===== Input records =====

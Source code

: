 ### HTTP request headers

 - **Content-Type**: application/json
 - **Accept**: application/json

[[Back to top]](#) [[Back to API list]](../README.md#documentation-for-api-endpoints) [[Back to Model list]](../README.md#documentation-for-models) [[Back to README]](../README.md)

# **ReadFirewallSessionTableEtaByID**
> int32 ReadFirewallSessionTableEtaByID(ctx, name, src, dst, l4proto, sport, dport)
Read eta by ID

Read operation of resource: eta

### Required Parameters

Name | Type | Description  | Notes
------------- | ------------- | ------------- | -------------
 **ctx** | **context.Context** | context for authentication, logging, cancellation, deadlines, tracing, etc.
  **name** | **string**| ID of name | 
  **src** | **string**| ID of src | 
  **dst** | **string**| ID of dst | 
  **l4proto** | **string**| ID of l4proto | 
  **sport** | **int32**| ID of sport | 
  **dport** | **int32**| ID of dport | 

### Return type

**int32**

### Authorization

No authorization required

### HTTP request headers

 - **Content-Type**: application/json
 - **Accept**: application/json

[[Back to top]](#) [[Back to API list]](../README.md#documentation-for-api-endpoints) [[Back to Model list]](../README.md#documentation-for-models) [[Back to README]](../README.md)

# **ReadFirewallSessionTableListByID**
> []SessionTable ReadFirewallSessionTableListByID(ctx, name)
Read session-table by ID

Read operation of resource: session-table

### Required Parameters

=====

- [Problem] Output, exactly and with nothing else, the lines from the line containing "of l4proto |" to the end of the entries.

- [Exercise output]
  **l4proto** | **string**| ID of l4proto | 
  **sport** | **int32**| ID of sport | 
  **dport** | **int32**| ID of dport | 

### Return type

**int32**

### Authorization

No authorization required

### HTTP request headers

 - **Content-Type**: application/json
 - **Accept**: application/json

[[Back to top]](#) [[Back to API list]](../README.md#documentation-for-api-endpoints) [[Back to Model list]](../README.md#documentation-for-models) [[Back to README]](../README.md)

# **ReadFirewallSessionTableListByID**
> []SessionTable ReadFirewallSessionTableListByID(ctx, name)
Read session-table by ID

Read operation of resource: session-table

### Required Parameters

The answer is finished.